So woll’n wir uns dort wieder sehn,

bei der Laterne woll’n wir stehn ...

Verworrene Bruchstücke undeutlicher Erinnerungen stiegen in ihm auf, von denen er nicht wusste, ob sie Traum oder Wirklichkeit waren. In seinen Ohren dröhnte es, doch umso stärker kristallisierte sich die schöne, simple Melodie heraus, das Chanson, das bei allen Soldaten um die Welt ging und das auch sie, Emilia, sich mit der Gitarre begleitend, einmal für ihn gesungen hatte.

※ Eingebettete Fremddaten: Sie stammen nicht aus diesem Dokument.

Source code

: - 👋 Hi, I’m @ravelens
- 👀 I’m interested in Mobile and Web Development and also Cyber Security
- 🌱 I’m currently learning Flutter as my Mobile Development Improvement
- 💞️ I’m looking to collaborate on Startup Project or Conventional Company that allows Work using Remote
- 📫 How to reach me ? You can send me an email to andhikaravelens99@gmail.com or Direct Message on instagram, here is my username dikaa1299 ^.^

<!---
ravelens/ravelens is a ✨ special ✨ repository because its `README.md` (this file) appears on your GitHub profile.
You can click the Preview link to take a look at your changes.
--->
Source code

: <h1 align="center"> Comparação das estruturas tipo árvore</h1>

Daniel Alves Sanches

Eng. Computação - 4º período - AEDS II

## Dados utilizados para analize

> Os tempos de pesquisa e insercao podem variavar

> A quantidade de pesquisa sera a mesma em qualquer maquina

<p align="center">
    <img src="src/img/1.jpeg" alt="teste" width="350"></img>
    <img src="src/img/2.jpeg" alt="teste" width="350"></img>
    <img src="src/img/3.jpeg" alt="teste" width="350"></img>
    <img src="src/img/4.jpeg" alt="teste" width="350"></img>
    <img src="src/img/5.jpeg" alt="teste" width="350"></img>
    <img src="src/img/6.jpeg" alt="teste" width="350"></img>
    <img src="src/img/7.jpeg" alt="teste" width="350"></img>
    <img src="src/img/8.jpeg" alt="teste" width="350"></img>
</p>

Und es war ihr gemeinsames Lied geworden, die Melodie einer unvergesslichen Erinnerung, eines Versprechens, das er um jeden Preis halten wollte. Würde er sie denn noch einmal wieder sehen, noch einmal in ihre großen, seegrünen Augen blicken, die ihn vom ersten Moment an in Bann geschlagen und in deren Tiefe er sich unvermutet verloren hatte? Nicht im Entferntesten hätte er erwartet, mitten im Krieg ein derartiges Gefühl, einen solchen Blitzschlag der Liebe zu erleben! Welche Hoffnungen, welch rauschhaftes Schweben einer plötzlichen Leidenschaft zwischen Elend, Kampf und Tod, mitten im Zusammenbrechen einer morschen Welt mit ihren alten, überkommenen Werten! Er murmelte undeutlich ihren Namen. Es war, als sähe sie auf ihn herab, als fühlte er gerade jetzt in diesem Moment, im Niemandsland an der Grenze des Todes ihren klaren Blick wie von irgendwoher mit kühler, rätselhafter Skepsis auf sich haften, fragend und ein wenig enttäuscht. Ewige Liebe, ein neues Leben – würde es das noch für sie beide geben? Es war ein Traum gewesen, eine Schimäre. Niemand konnte diese Hölle überleben, diese Agonie des Rückzugs, das Zerplatzen einer Vision von Macht und Sieg. Wo blieb jetzt sein Schutzengel, der ihn bisher begleitet und niemals verlassen, an den er geglaubt hatte? Im Grunde war es einfach, die Verantwortung aufzugeben, sich einfach fallen zu lassen, die Augen zu schließen. Er war so müde.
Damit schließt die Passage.